Thomas G. LANDRETH, Plaintiff-Appellant
UNITED STATES, Defendant-Appellee
Decided: January 10, 2020
Appeal from the United States Court of Federal Claims in No. 1:18-cv-00476-PEC, Judge Patricia E. Campbell-Smith.
Thomas Landreth appeals from the decision of the United States Court of Federal Claims (“the Claims Court”) dismissing his complaint for lack of subject matter jurisdiction. See Landreth v. United States, 144 Fed. Cl. 52, 54–55 (2019) (“Decision”). Because the Claims Court did not err in its dismissal of Landreth’s complaint, we affirm.
The Quinault Indian Nation (“the Tribe”) is a federally recognized tribe in Washington state. The Quinault Reservation is located on the Olympic Peninsula and was established in 1855 by the Treaty of Olympia.
Thomas Landreth is a resident of Washington. In his complaint, Landreth represented that he owns private property within Olympic National Park that abuts Lake Quinault, which is also located on the Olympic Peninsula. Landreth alleged that “for more than a decade, the Quinault Indian Tribe has increasingly asserted jurisdiction and control over this navigable waterway, forcing out the public and non-tribal property owners,” and that since April 2013, the Tribe has “restricted all uses of the lake for non-tribal members.” See Amended Complaint, Landreth v. United States, No. 1:18-cv-00476 (Fed. Cl. Oct. 19, 2018), ECF No. 12 (“Complaint”).

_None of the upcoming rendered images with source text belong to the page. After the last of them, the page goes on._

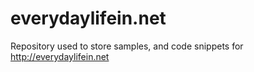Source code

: everydaylifein.net
==================

Repository used to store samples, and code snippets for http://everydaylifein.net

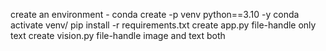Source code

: create an environment - conda create -p venv python==3.10 -y
conda activate venv/
pip install -r requirements.txt
create app.py file-handle only text
create vision.py file-handle image and text both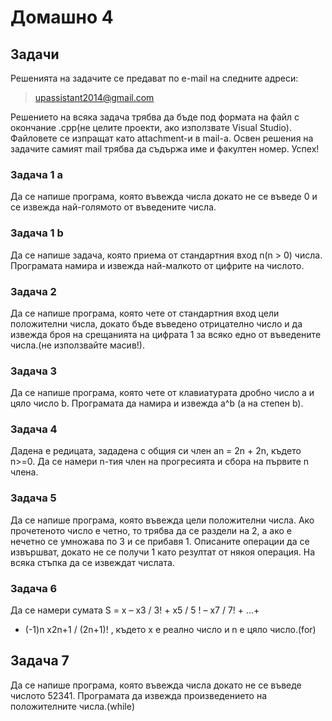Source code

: Домашно 4
=========

## Задачи ##
Решенията на задачите се предават по e-mail на следните адреси:

>upassistant2014@gmail.com

Решението на всяка задача трябва да бъде под формата на файл с окончание .cpp(не целите проекти, ако използвате Visual Studio). Файловете се изпращат като attachment-и в mail-a. 
Освен решения на задачите самият mail трябва да съдържа име и факултен номер. Успех!


### Задача 1 a ###

Да се напише програма, която въвежда числа докато не се въведе 0 и се извежда най-голямото от въведените числа.

### Задача 1 b ###
 Да се напише задача, която приема от стандартния вход n(n > 0) числа. Програмата намира и извежда най-малкото от цифрите на числото.

### Задача 2 ###

 Да се напише програма, която чете от стандартния вход цели положителни числа, докато бъде въведено отрицателно число и да извежда броя на срещанията на цифрата 1 за всяко едно от въведените числа.(не използвайте масив!).

### Задача 3 ###

 Да се напише програма, която чете от клавиатурата дробно число a и цяло число b. Програмата да намира и извежда a^b (a на степен b).

### Задача 4 ###

 Дадена е редицата, зададена с общия си член an = 2n + 2n, където n>=0. Да се намери n-тия член на прогресията и сбора на първите n члена.

### Задача 5 ###

 Да се напише програма, която въвежда цели положителни числа. Ако прочетеното число е четно, то трябва да се раздели на 2, а ако е нечетно се умножава по 3 и се прибавя 1. Описаните операции да се извършват, докато не се получи 1 като резултат от някоя операция. На всяка стъпка да се извеждат числата. 

### Задача 6 ###

 Да се намери сумата S = x  –  x3 / 3!  +  x5 / 5 !  –  x7 / 7!  + …+
+ (-1)n  x2n+1 / (2n+1)! , където x е реално число и n е цяло число.(for)

## Задача 7 ###
  Да се напише програма, която въвежда числа докато не се въведе числото 52341. Програмата да извежда произведението на положителните числа.(while)

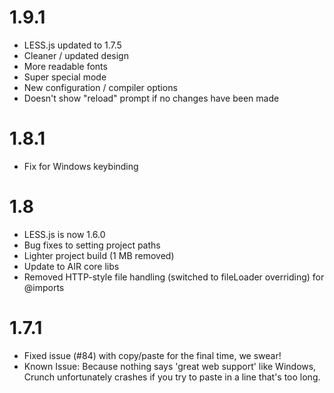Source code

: # 1.9.1
- LESS.js updated to 1.7.5
- Cleaner / updated design
- More readable fonts
- Super special mode
- New configuration / compiler options
- Doesn't show "reload" prompt if no changes have been made

# 1.8.1
- Fix for Windows keybinding

# 1.8
- LESS.js is now 1.6.0
- Bug fixes to setting project paths
- Lighter project build (1 MB removed)
- Update to AIR core libs
- Removed HTTP-style file handling (switched to fileLoader overriding) for @imports

# 1.7.1
- Fixed issue (#84) with copy/paste for the final time, we swear!
- Known Issue: Because nothing says &apos;great web support&apos; like Windows, Crunch unfortunately crashes if you try to paste in a line that's too long.

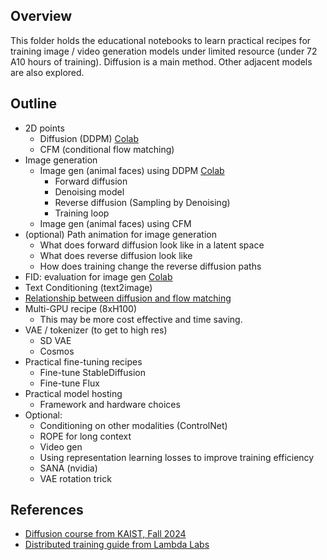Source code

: ## Overview

This folder holds the educational notebooks to learn practical recipes for training image / video generation models under limited resource (under 72 A10 hours of training). Diffusion is a main method. Other adjacent models are also explored. 

## Outline

- 2D points
	- Diffusion (DDPM) [Colab](https://colab.research.google.com/drive/1TIV3GEPLEoZzMBfSm8B5QTeRFNTSVxIu)
	- CFM (conditional flow matching)
- Image generation
	- Image gen (animal faces) using DDPM [Colab](https://colab.research.google.com/drive/1pcFJS5nWDcDEHsig3c4AA8INd52Wjl35)
		- Forward diffusion
		- Denoising model
		- Reverse diffusion (Sampling by Denoising)
		- Training loop
	- Image gen (animal faces) using CFM
- (optional) Path animation for image generation
	- What does forward diffusion look like in a latent space
	- What does reverse diffusion look like
	- How does training change the reverse diffusion paths
- FID: evaluation for image gen [Colab](https://colab.research.google.com/drive/1Qdb8HjVXdN8tvwgoW2rZR86gTPruSrRW)
- Text Conditioning (text2image)
- [Relationship between diffusion and flow matching](https://diffusionflow.github.io/)
- Multi-GPU recipe (8xH100)
	- This may be more cost effective and time saving.
- VAE / tokenizer (to get to high res)
	- SD VAE
	- Cosmos
- Practical fine-tuning recipes
	- Fine-tune StableDiffusion
	- Fine-tune Flux
- Practical model hosting
	- Framework and hardware choices
- Optional:
	- Conditioning on other modalities (ControlNet)
	- ROPE for long context
	- Video gen
	- Using representation learning losses to improve training efficiency
	- SANA (nvidia)
	- VAE rotation trick


## References

- [Diffusion course from KAIST, Fall 2024](https://mhsung.github.io/kaist-cs492d-fall-2024/)
- [Distributed training guide from Lambda Labs](https://github.com/LambdaLabsML/distributed-training-guide)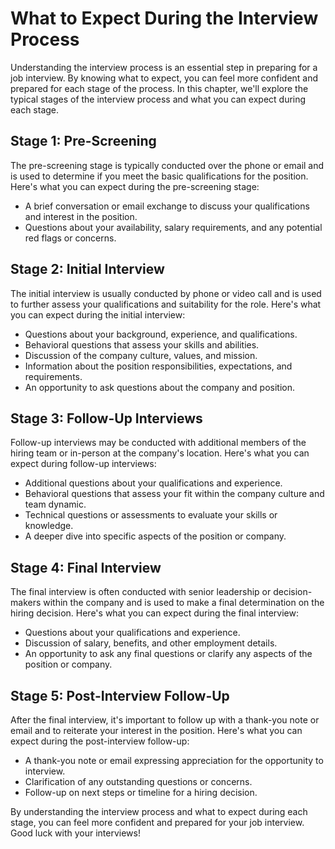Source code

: What to Expect During the Interview Process
===========================================================================================

Understanding the interview process is an essential step in preparing for a job interview. By knowing what to expect, you can feel more confident and prepared for each stage of the process. In this chapter, we'll explore the typical stages of the interview process and what you can expect during each stage.

Stage 1: Pre-Screening
----------------------

The pre-screening stage is typically conducted over the phone or email and is used to determine if you meet the basic qualifications for the position. Here's what you can expect during the pre-screening stage:

* A brief conversation or email exchange to discuss your qualifications and interest in the position.
* Questions about your availability, salary requirements, and any potential red flags or concerns.

Stage 2: Initial Interview
--------------------------

The initial interview is usually conducted by phone or video call and is used to further assess your qualifications and suitability for the role. Here's what you can expect during the initial interview:

* Questions about your background, experience, and qualifications.
* Behavioral questions that assess your skills and abilities.
* Discussion of the company culture, values, and mission.
* Information about the position responsibilities, expectations, and requirements.
* An opportunity to ask questions about the company and position.

Stage 3: Follow-Up Interviews
-----------------------------

Follow-up interviews may be conducted with additional members of the hiring team or in-person at the company's location. Here's what you can expect during follow-up interviews:

* Additional questions about your qualifications and experience.
* Behavioral questions that assess your fit within the company culture and team dynamic.
* Technical questions or assessments to evaluate your skills or knowledge.
* A deeper dive into specific aspects of the position or company.

Stage 4: Final Interview
------------------------

The final interview is often conducted with senior leadership or decision-makers within the company and is used to make a final determination on the hiring decision. Here's what you can expect during the final interview:

* Questions about your qualifications and experience.
* Discussion of salary, benefits, and other employment details.
* An opportunity to ask any final questions or clarify any aspects of the position or company.

Stage 5: Post-Interview Follow-Up
---------------------------------

After the final interview, it's important to follow up with a thank-you note or email and to reiterate your interest in the position. Here's what you can expect during the post-interview follow-up:

* A thank-you note or email expressing appreciation for the opportunity to interview.
* Clarification of any outstanding questions or concerns.
* Follow-up on next steps or timeline for a hiring decision.

By understanding the interview process and what to expect during each stage, you can feel more confident and prepared for your job interview. Good luck with your interviews!

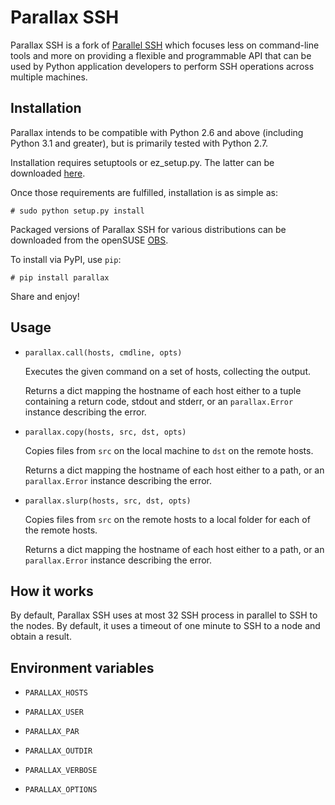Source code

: # Parallax SSH

Parallax SSH is a fork of [Parallel SSH][pssh] which focuses less on
command-line tools and more on providing a flexible and programmable
API that can be used by Python application developers to perform SSH
operations across multiple machines.

## Installation

Parallax intends to be compatible with Python 2.6 and above (including
Python 3.1 and greater), but is primarily tested with Python 2.7.

Installation requires setuptools or ez_setup.py. The latter can be
downloaded [here][ez].

Once those requirements are fulfilled, installation is as simple as:

    # sudo python setup.py install

Packaged versions of Parallax SSH for various distributions can be
downloaded from the openSUSE [OBS][obs].

To install via PyPI, use `pip`:

    # pip install parallax

Share and enjoy!

## Usage

* `parallax.call(hosts, cmdline, opts)`

  Executes the given command on a set of hosts, collecting the output.

  Returns a dict mapping the hostname of
  each host either to a tuple containing a return code,
  stdout and stderr, or an `parallax.Error` instance
  describing the error.

* `parallax.copy(hosts, src, dst, opts)`

  Copies files from `src` on the local machine to `dst` on the
  remote hosts.

  Returns a dict mapping the hostname of
  each host either to a path, or an `parallax.Error` instance
  describing the error.

* `parallax.slurp(hosts, src, dst, opts)`

  Copies files from `src` on the remote hosts to a local folder for
  each of the remote hosts.

  Returns a dict mapping the hostname of
  each host either to a path, or an `parallax.Error` instance
  describing the error.

## How it works

By default, Parallax SSH uses at most 32 SSH process in parallel to
SSH to the nodes. By default, it uses a timeout of one minute to SSH
to a node and obtain a result.

## Environment variables

* `PARALLAX_HOSTS`
* `PARALLAX_USER`
* `PARALLAX_PAR`
* `PARALLAX_OUTDIR`
* `PARALLAX_VERBOSE`
* `PARALLAX_OPTIONS`


  [pssh]: https://code.google.com/p/parallel-ssh/ "parallel-ssh"
  [ez]: http://peak.telecommunity.com/dist/ez_setup.py "ez_setup.py"
  [obs]: https://build.opensuse.org/
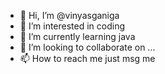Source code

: - 👋 Hi, I’m @vinyasganiga
- 👀 I’m interested in coding
- 🌱 I’m currently learning java
- 💞️ I’m looking to collaborate on ...
- 📫 How to reach me just msg me

<!---
vinyasganiga/vinyasganiga is a ✨ special ✨ repository because its `README.md` (this file) appears on your GitHub profile.
You can click the Preview link to take a look at your changes.
--->
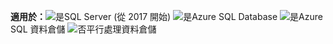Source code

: <Token>**適用於：**![是](media/yes.png)SQL Server (從 2017 開始) ![是](media/yes.png)Azure SQL Database ![是](media/yes.png)Azure SQL 資料倉儲 ![否](media/no.png)平行處理資料倉儲 </Token>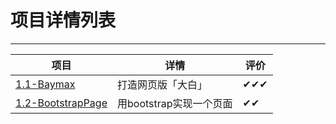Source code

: # 项目详情列表
---
|项目|详情|评价|
|---|----|---|
|[1.1-Baymax](https://github.com/ckinmind/WebBook/tree/master/Project/1.1-Baymax) |打造网页版「大白」 |  ✔✔✔ |
|[1.2-BootstrapPage](https://github.com/ckinmind/WebBook/tree/master/Project/1.2-BootstrapPage) |用bootstrap实现一个页面 |  ✔✔ |
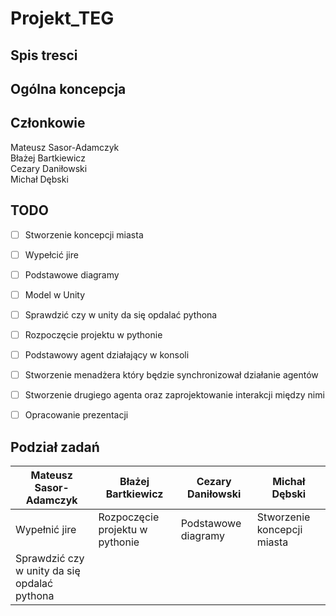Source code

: # Projekt_TEG

## Spis tresci


## Ogólna koncepcja

## Członkowie

Mateusz Sasor-Adamczyk <br/>
Błażej Bartkiewicz <br/>
Cezary Daniłowski <br/>
Michał Dębski <br/>

## TODO
- [ ] Stworzenie koncepcji miasta
- [ ] Wypełcić jire
- [ ] Podstawowe diagramy
- [ ] Model w Unity
- [ ] Sprawdzić czy w unity da się opdalać pythona
- [ ] Rozpoczęcie projektu w pythonie
- [ ] Podstawowy agent działający w konsoli
- [ ] Stworzenie menadżera który będzie synchronizował działanie agentów
- [ ] Stworzenie drugiego agenta oraz zaprojektowanie interakcji między nimi
- [ ] Opracowanie prezentacji


## Podział zadań
| Mateusz Sasor-Adamczyk | Błażej Bartkiewicz | Cezary Daniłowski | Michał Dębski |
| -- | -- | -- | -- |
| Wypełnić jire | Rozpoczęcie projektu w pythonie | Podstawowe diagramy | Stworzenie koncepcji miasta |
| Sprawdzić czy w unity da się opdalać pythona | | |
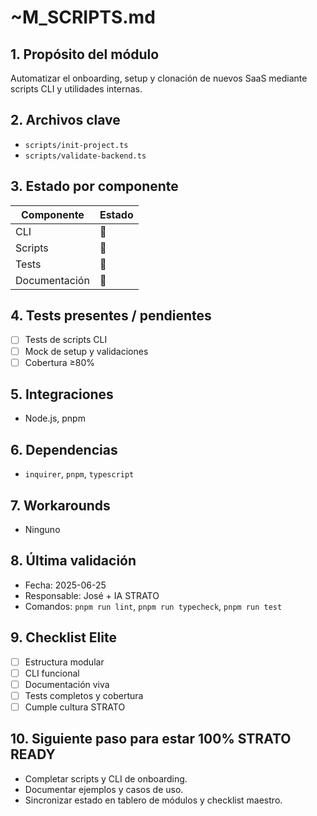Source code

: # ~M_SCRIPTS.md

## 1. Propósito del módulo
Automatizar el onboarding, setup y clonación de nuevos SaaS mediante scripts CLI y utilidades internas.

## 2. Archivos clave
- `scripts/init-project.ts`
- `scripts/validate-backend.ts`

## 3. Estado por componente
| Componente         | Estado |
|--------------------|--------|
| CLI                | 🔲     |
| Scripts            | 🔲     |
| Tests              | 🔲     |
| Documentación      | 🔲     |

## 4. Tests presentes / pendientes
- [ ] Tests de scripts CLI
- [ ] Mock de setup y validaciones
- [ ] Cobertura ≥80%

## 5. Integraciones
- Node.js, pnpm

## 6. Dependencias
- `inquirer`, `pnpm`, `typescript`

## 7. Workarounds
- Ninguno

## 8. Última validación
- Fecha: 2025-06-25
- Responsable: José + IA STRATO
- Comandos: `pnpm run lint`, `pnpm run typecheck`, `pnpm run test`

## 9. Checklist Elite
- [ ] Estructura modular
- [ ] CLI funcional
- [ ] Documentación viva
- [ ] Tests completos y cobertura
- [ ] Cumple cultura STRATO

## 10. Siguiente paso para estar 100% STRATO READY
- Completar scripts y CLI de onboarding.
- Documentar ejemplos y casos de uso.
- Sincronizar estado en tablero de módulos y checklist maestro.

After a series of dismissals from state and federal courts in Washington, Landreth filed a complaint in the Claims Court naming the United States as defendant. Landreth’s complaint includes several causes of action, including deprivation of Landreth’s property rights by various trespassory actions taken by the Quinault Tribe, conversion of parts of Lake Quinault by the Tribe, tortious interference with property, private nuisance, violations of the U.S. Constitution, and violations of various federal and Washington state laws. Complaint at 28–40.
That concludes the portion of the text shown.